Dataset records:
================================

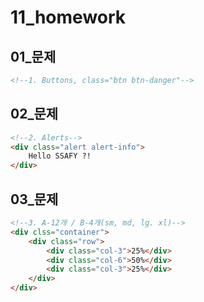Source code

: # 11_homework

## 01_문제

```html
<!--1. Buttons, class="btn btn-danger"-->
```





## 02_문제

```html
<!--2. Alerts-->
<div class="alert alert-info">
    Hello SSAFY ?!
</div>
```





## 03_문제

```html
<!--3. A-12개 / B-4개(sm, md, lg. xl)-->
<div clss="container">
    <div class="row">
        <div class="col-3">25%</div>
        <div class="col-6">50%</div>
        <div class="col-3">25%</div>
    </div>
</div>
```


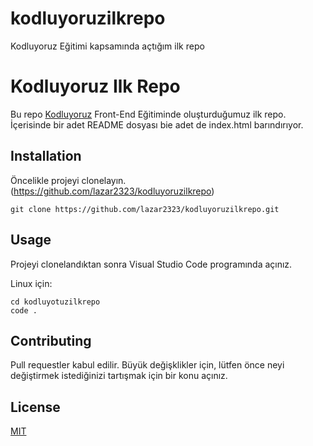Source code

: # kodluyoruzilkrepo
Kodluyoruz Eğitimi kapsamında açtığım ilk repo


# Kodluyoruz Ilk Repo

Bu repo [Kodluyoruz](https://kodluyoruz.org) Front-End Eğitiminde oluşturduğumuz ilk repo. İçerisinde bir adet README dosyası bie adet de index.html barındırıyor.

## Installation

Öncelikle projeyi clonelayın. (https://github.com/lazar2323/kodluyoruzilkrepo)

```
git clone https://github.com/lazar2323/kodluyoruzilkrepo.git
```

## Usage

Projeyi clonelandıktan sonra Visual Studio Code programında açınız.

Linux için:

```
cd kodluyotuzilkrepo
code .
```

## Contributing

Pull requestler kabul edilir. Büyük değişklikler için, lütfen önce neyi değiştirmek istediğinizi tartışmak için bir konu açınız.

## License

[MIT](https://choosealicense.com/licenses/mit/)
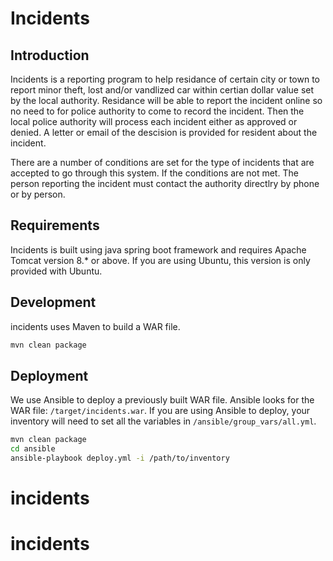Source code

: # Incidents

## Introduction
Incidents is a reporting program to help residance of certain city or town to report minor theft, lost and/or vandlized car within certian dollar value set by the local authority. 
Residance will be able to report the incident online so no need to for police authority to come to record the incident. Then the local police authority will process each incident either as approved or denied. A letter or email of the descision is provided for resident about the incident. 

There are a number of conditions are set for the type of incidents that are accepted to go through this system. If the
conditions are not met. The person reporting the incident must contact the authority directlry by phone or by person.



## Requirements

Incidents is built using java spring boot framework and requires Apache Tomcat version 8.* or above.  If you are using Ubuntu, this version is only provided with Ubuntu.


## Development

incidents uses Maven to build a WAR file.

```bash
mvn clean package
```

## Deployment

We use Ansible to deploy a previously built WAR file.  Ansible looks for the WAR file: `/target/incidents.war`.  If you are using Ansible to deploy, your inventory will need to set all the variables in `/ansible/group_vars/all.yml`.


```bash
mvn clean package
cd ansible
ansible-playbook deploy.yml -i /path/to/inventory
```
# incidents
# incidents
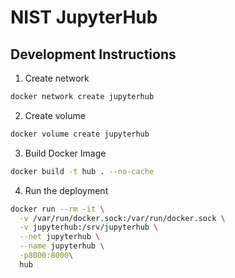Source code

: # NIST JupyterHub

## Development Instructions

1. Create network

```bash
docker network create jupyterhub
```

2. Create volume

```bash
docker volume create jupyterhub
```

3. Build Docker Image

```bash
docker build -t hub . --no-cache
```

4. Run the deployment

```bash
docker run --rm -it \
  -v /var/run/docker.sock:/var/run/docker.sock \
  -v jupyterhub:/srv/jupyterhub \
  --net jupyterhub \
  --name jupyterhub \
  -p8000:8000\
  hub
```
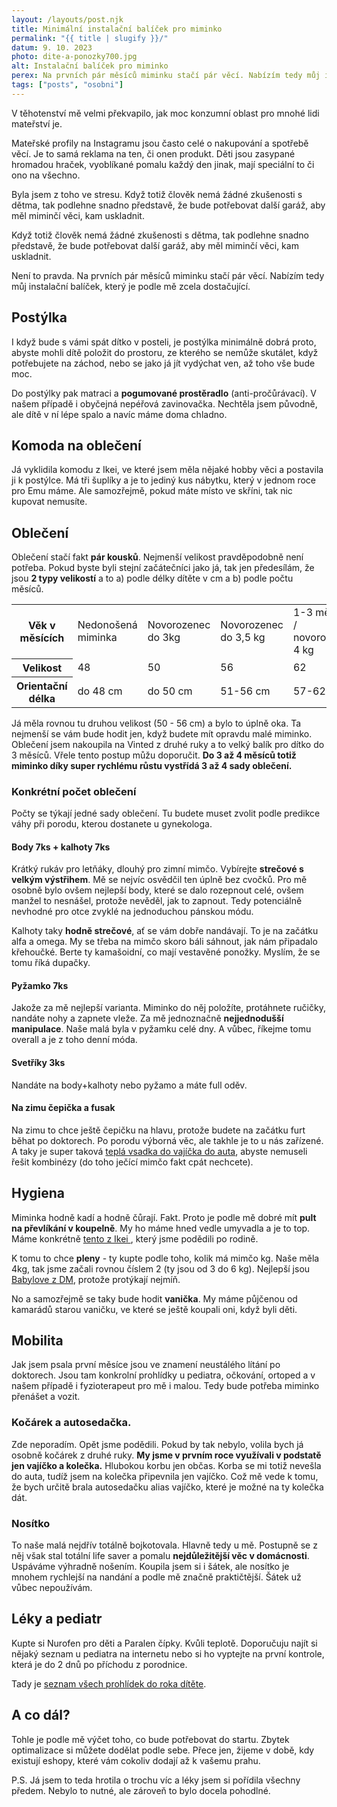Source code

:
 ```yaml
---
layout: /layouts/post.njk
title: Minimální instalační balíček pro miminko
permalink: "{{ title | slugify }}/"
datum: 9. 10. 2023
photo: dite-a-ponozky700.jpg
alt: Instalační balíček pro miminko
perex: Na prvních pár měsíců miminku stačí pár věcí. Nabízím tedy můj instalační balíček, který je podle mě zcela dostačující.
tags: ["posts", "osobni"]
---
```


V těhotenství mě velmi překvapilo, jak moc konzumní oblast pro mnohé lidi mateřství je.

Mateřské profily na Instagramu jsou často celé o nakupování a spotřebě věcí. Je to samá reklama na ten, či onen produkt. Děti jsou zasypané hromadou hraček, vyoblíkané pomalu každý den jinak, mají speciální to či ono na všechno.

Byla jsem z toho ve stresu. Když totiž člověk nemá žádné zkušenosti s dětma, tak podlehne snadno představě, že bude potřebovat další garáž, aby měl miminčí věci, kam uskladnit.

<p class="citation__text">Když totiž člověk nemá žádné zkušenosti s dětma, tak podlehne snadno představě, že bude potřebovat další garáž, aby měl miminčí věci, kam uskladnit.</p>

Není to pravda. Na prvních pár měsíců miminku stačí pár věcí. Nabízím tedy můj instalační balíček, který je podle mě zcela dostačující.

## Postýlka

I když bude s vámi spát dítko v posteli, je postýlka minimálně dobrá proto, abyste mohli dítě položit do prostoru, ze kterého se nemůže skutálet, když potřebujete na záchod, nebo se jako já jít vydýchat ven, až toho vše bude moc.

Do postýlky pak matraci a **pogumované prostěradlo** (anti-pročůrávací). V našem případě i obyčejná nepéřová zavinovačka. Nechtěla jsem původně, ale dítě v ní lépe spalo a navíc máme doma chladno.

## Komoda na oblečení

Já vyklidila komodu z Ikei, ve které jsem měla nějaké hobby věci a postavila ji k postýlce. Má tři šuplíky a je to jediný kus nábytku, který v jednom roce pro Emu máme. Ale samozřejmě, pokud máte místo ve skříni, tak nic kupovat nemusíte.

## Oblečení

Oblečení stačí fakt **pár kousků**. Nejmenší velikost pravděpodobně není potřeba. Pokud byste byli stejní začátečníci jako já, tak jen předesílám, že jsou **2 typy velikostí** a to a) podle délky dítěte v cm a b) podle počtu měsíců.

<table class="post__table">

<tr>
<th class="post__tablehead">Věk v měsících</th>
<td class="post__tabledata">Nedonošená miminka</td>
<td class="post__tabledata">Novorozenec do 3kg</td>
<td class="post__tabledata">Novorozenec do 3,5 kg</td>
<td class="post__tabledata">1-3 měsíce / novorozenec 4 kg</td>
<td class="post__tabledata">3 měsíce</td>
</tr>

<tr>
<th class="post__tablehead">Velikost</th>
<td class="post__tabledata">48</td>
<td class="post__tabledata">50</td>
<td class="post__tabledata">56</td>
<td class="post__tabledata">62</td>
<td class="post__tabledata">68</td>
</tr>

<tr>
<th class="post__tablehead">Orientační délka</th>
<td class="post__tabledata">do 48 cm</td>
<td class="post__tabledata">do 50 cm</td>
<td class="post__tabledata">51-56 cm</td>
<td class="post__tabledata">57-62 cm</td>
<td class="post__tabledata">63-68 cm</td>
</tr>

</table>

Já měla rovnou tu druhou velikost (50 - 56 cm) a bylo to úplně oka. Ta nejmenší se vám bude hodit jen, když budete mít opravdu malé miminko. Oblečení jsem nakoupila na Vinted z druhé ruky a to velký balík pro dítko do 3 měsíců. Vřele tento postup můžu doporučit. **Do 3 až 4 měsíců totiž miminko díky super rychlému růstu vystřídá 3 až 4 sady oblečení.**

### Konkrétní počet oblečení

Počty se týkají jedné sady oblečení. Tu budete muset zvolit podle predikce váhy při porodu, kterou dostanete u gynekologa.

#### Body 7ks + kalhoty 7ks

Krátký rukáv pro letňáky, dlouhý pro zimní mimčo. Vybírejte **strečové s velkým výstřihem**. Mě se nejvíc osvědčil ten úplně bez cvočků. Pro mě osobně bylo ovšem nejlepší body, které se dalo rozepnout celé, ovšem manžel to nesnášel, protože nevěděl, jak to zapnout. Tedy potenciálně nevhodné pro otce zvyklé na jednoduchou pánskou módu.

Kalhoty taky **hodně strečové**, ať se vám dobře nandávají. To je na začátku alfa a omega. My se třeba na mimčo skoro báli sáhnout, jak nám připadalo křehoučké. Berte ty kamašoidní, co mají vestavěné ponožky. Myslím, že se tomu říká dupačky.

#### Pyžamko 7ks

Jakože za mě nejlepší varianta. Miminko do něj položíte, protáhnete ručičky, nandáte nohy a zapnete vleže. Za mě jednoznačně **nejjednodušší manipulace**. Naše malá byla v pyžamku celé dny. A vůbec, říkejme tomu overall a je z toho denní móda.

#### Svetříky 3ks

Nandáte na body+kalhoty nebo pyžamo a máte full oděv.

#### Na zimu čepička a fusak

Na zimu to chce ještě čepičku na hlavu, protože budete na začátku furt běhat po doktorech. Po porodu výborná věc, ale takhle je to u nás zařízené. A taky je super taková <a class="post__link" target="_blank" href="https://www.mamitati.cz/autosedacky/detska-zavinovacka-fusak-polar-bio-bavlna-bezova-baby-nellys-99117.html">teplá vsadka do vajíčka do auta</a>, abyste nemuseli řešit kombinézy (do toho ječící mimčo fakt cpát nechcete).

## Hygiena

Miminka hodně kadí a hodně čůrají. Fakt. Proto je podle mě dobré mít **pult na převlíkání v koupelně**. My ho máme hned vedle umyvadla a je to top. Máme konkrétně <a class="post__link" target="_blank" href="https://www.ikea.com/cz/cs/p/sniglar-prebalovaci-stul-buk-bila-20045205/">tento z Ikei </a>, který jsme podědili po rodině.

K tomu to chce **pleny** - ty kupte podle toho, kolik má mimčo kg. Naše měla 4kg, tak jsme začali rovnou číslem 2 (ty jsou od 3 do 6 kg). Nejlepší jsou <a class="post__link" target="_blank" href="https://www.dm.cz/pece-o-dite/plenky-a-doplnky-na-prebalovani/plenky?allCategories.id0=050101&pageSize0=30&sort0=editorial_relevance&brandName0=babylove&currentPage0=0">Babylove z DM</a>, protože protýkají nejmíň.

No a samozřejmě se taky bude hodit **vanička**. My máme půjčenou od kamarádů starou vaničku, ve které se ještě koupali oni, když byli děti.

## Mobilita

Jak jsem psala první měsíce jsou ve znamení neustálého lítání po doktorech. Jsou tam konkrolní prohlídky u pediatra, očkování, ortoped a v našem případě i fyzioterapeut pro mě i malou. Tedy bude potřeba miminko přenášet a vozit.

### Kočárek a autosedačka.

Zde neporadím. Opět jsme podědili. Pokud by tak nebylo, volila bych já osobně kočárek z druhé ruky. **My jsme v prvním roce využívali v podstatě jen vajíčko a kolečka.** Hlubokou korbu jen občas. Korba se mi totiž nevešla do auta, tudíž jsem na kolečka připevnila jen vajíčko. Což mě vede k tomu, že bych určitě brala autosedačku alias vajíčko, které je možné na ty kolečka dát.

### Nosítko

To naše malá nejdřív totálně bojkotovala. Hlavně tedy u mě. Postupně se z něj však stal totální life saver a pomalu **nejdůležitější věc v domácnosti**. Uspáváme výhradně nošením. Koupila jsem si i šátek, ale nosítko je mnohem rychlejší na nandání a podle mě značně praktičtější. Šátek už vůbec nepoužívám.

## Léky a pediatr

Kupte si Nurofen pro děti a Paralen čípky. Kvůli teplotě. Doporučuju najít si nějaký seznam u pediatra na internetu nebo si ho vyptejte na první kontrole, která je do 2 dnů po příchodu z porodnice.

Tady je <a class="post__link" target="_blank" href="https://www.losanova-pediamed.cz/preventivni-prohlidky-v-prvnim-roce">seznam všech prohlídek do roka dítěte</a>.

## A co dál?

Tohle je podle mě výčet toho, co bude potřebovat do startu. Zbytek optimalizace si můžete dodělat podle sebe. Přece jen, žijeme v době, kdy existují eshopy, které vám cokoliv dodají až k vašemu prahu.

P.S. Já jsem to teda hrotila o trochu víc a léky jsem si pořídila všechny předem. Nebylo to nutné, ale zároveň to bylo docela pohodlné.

================================

- [Task objective]: Pull out every line of the entries that includes the word "věci".

- [The answer]:
Byla jsem z toho ve stresu. Když totiž člověk nemá žádné zkušenosti s dětma, tak podlehne snadno představě, že bude potřebovat další garáž, aby měl miminčí věci, kam uskladnit.
<p class="citation__text">Když totiž člověk nemá žádné zkušenosti s dětma, tak podlehne snadno představě, že bude potřebovat další garáž, aby měl miminčí věci, kam uskladnit.</p>
Já vyklidila komodu z Ikei, ve které jsem měla nějaké hobby věci a postavila ji k postýlce. Má tři šuplíky a je to jediný kus nábytku, který v jednom roce pro Emu máme. Ale samozřejmě, pokud máte místo ve skříni, tak nic kupovat nemusíte.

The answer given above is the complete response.